■ PROBLEM DETAILS: The answer is the full listing below, copied exactly, with its pictures omitted.

■ INFORMATION SHOWN:
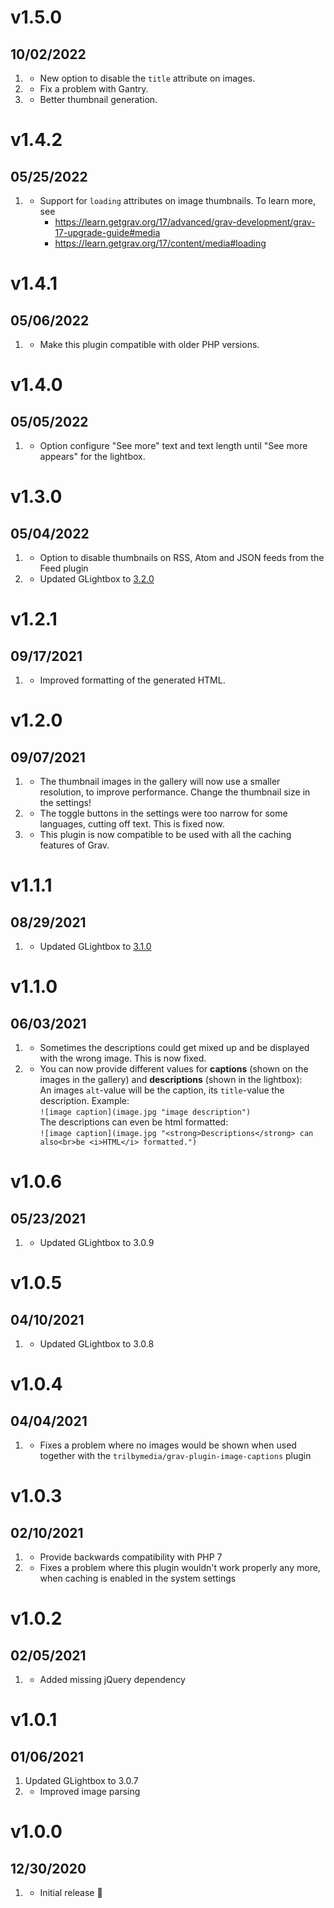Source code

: # v1.5.0
##  10/02/2022

1. [](#new)
   * New option to disable the `title` attribute on images.
2. [](#bugfix)
   * Fix a problem with Gantry.
3. [](#improved)
   * Better thumbnail generation.

# v1.4.2
##  05/25/2022

1. [](#improved)
   * Support for `loading` attributes on image thumbnails. To learn more, see
      * https://learn.getgrav.org/17/advanced/grav-development/grav-17-upgrade-guide#media
      * https://learn.getgrav.org/17/content/media#loading

# v1.4.1
##  05/06/2022

1. [](#improved)
    * Make this plugin compatible with older PHP versions.

# v1.4.0
##  05/05/2022

1. [](#new)
    * Option configure "See more" text and text length until "See more appears" for the lightbox.

# v1.3.0
##  05/04/2022

1. [](#new)
    * Option to disable thumbnails on RSS, Atom and JSON feeds from the Feed plugin
2. [](#improved)
    * Updated GLightbox to [3.2.0](https://github.com/biati-digital/glightbox/releases/tag/3.2.0)

# v1.2.1
##  09/17/2021

1. [](#improved)
    * Improved formatting of the generated HTML.

# v1.2.0
##  09/07/2021

1. [](#new)
    * The thumbnail images in the gallery will now use a smaller resolution, to improve performance. Change the thumbnail size in the settings!
2. [](#bugfix)
    * The toggle buttons in the settings were too narrow for some languages, cutting off text. This is fixed now.
3. [](#improved)
    * This plugin is now compatible to be used with all the caching features of Grav.

# v1.1.1
##  08/29/2021

1. [](#improved)
   * Updated GLightbox to [3.1.0](https://github.com/biati-digital/glightbox/releases/tag/3.1.0)

# v1.1.0
##  06/03/2021

1. [](#bugfix)
   * Sometimes the descriptions could get mixed up and be displayed with the wrong image. This is now fixed.
2. [](#new)
   * You can now provide different values for **captions** (shown on the images in the gallery) and **descriptions** (shown in the lightbox):  
     An images `alt`-value will be the caption, its `title`-value the description. Example:  
     `![image caption](image.jpg "image description")`  
     The descriptions can even be html formatted:  
     `![image caption](image.jpg "<strong>Descriptions</strong> can also<br>be <i>HTML</i> formatted.")`

# v1.0.6
##  05/23/2021

1. [](#improved)
   * Updated GLightbox to 3.0.9

# v1.0.5
##  04/10/2021

1. [](#improved)
   * Updated GLightbox to 3.0.8

# v1.0.4
##  04/04/2021

1. [](#bugfix)
   * Fixes a problem where no images would be shown when used together with the `trilbymedia/grav-plugin-image-captions` plugin

# v1.0.3
##  02/10/2021

1. [](#bugfix)
   * Provide backwards compatibility with PHP 7
2. [](#bugfix)
   * Fixes a problem where this plugin wouldn't work properly any more, when caching is enabled in the system settings

# v1.0.2
##  02/05/2021

1. [](#bugfix)
   * Added missing jQuery dependency
   
# v1.0.1
##  01/06/2021

1. [](#improved)
    Updated GLightbox to 3.0.7
2. [](#improved)
   * Improved image parsing

# v1.0.0
##  12/30/2020

1. [](#new)
   * Initial release 🎈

■ EXERCISE OUTPUT:
Source code

: # v1.5.0
##  10/02/2022

1. [](#new)
   * New option to disable the `title` attribute on images.
2. [](#bugfix)
   * Fix a problem with Gantry.
3. [](#improved)
   * Better thumbnail generation.

# v1.4.2
##  05/25/2022

1. [](#improved)
   * Support for `loading` attributes on image thumbnails. To learn more, see
      * https://learn.getgrav.org/17/advanced/grav-development/grav-17-upgrade-guide#media
      * https://learn.getgrav.org/17/content/media#loading

# v1.4.1
##  05/06/2022

1. [](#improved)
    * Make this plugin compatible with older PHP versions.

# v1.4.0
##  05/05/2022

1. [](#new)
    * Option configure "See more" text and text length until "See more appears" for the lightbox.

# v1.3.0
##  05/04/2022

1. [](#new)
    * Option to disable thumbnails on RSS, Atom and JSON feeds from the Feed plugin
2. [](#improved)
    * Updated GLightbox to [3.2.0](https://github.com/biati-digital/glightbox/releases/tag/3.2.0)

# v1.2.1
##  09/17/2021

1. [](#improved)
    * Improved formatting of the generated HTML.

# v1.2.0
##  09/07/2021

1. [](#new)
    * The thumbnail images in the gallery will now use a smaller resolution, to improve performance. Change the thumbnail size in the settings!
2. [](#bugfix)
    * The toggle buttons in the settings were too narrow for some languages, cutting off text. This is fixed now.
3. [](#improved)
    * This plugin is now compatible to be used with all the caching features of Grav.

# v1.1.1
##  08/29/2021

1. [](#improved)
   * Updated GLightbox to [3.1.0](https://github.com/biati-digital/glightbox/releases/tag/3.1.0)

# v1.1.0
##  06/03/2021

1. [](#bugfix)
   * Sometimes the descriptions could get mixed up and be displayed with the wrong image. This is now fixed.
2. [](#new)
   * You can now provide different values for **captions** (shown on the images in the gallery) and **descriptions** (shown in the lightbox):  
     An images `alt`-value will be the caption, its `title`-value the description. Example:  
     `![image caption](image.jpg "image description")`  
     The descriptions can even be html formatted:  
     `![image caption](image.jpg "<strong>Descriptions</strong> can also<br>be <i>HTML</i> formatted.")`

# v1.0.6
##  05/23/2021

1. [](#improved)
   * Updated GLightbox to 3.0.9

# v1.0.5
##  04/10/2021

1. [](#improved)
   * Updated GLightbox to 3.0.8

# v1.0.4
##  04/04/2021

1. [](#bugfix)
   * Fixes a problem where no images would be shown when used together with the `trilbymedia/grav-plugin-image-captions` plugin

# v1.0.3
##  02/10/2021

1. [](#bugfix)
   * Provide backwards compatibility with PHP 7
2. [](#bugfix)
   * Fixes a problem where this plugin wouldn't work properly any more, when caching is enabled in the system settings

# v1.0.2
##  02/05/2021

1. [](#bugfix)
   * Added missing jQuery dependency
   
# v1.0.1
##  01/06/2021

1. [](#improved)
    Updated GLightbox to 3.0.7
2. [](#improved)
   * Improved image parsing

# v1.0.0
##  12/30/2020

1. [](#new)
   * Initial release 🎈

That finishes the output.